Üretim için öngörülebilirlik şart
Sanayiye mevcut yaklaşımın öngörülebilirlikten uzak olduğunu dile getiren Selçuk Gülsün, “Ülkemizde üretim ortamının iyileştirilmesi için birinci şart öngörülebilir politikalar uygulamak ve üretimi önceleyen bir yaklaşım sergilemek. Aksi halde yatırım kararı almakta, üretim planlaması yapmakta mümkün olmamakta. Son dönemde birçok sanayicimizin yurtdışında yatırım kararı aldığını üzülerek gözlemliyoruz.

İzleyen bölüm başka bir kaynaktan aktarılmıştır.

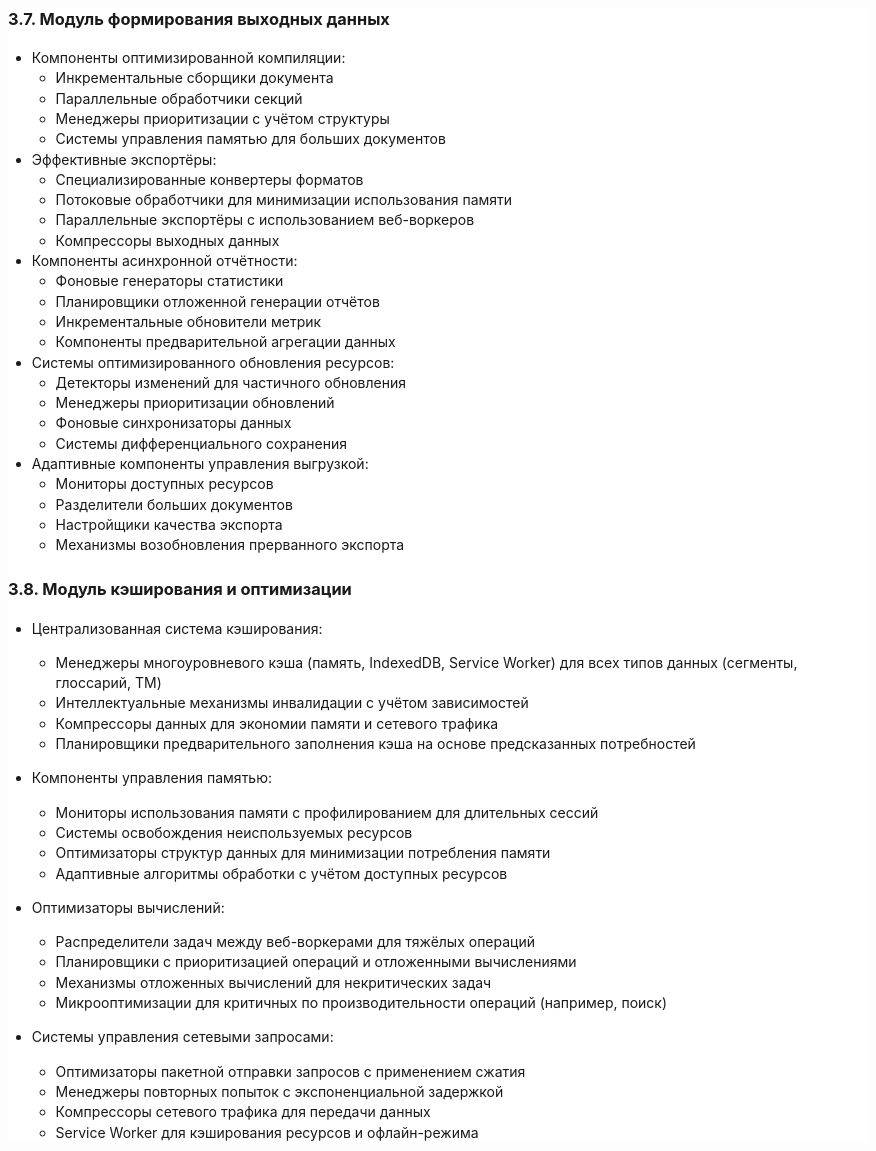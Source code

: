 ### 3.7. Модуль формирования выходных данных

- Компоненты оптимизированной компиляции:
  - Инкрементальные сборщики документа
  - Параллельные обработчики секций
  - Менеджеры приоритизации с учётом структуры
  - Системы управления памятью для больших документов
- Эффективные экспортёры:
  - Специализированные конвертеры форматов
  - Потоковые обработчики для минимизации использования памяти
  - Параллельные экспортёры с использованием веб-воркеров
  - Компрессоры выходных данных
- Компоненты асинхронной отчётности:
  - Фоновые генераторы статистики
  - Планировщики отложенной генерации отчётов
  - Инкрементальные обновители метрик
  - Компоненты предварительной агрегации данных
- Системы оптимизированного обновления ресурсов:
  - Детекторы изменений для частичного обновления
  - Менеджеры приоритизации обновлений
  - Фоновые синхронизаторы данных
  - Системы дифференциального сохранения
- Адаптивные компоненты управления выгрузкой:
  - Мониторы доступных ресурсов
  - Разделители больших документов
  - Настройщики качества экспорта
  - Механизмы возобновления прерванного экспорта

### 3.8. Модуль кэширования и оптимизации

  

- Централизованная система кэширования:  
    - Менеджеры многоуровневого кэша (память, IndexedDB, Service Worker) для всех типов данных (сегменты, глоссарий, TM)
    - Интеллектуальные механизмы инвалидации с учётом зависимостей
    - Компрессоры данных для экономии памяти и сетевого трафика
    - Планировщики предварительного заполнения кэша на основе предсказанных потребностей
      
- Компоненты управления памятью:  
    - Мониторы использования памяти с профилированием для длительных сессий
    - Системы освобождения неиспользуемых ресурсов
    - Оптимизаторы структур данных для минимизации потребления памяти
    - Адаптивные алгоритмы обработки с учётом доступных ресурсов
      
- Оптимизаторы вычислений:  
    - Распределители задач между веб-воркерами для тяжёлых операций
    - Планировщики с приоритизацией операций и отложенными вычислениями
    - Механизмы отложенных вычислений для некритических задач
    - Микрооптимизации для критичных по производительности операций (например, поиск)
      
- Системы управления сетевыми запросами:  
    - Оптимизаторы пакетной отправки запросов с применением сжатия
    - Менеджеры повторных попыток с экспоненциальной задержкой
    - Компрессоры сетевого трафика для передачи данных
    - Service Worker для кэширования ресурсов и офлайн-режима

Gerek finansal piyasalarda yaşanan dalgalanmalar, gerek anlık değişen regülasyonlar gerekse son dönem zamlarda ve doğalgaz kesintisinde olduğu gibi sanayiye olumsuz yaklaşım yatırımcılarımızı bu yöne itmekte. Bu kapsamda mevcut doğalgaz kesintisinin sanayi üretimini aksatmayacak şekilde çözülmesi olumlu yönde atılmış bir adım olarak görülecektir” dedi.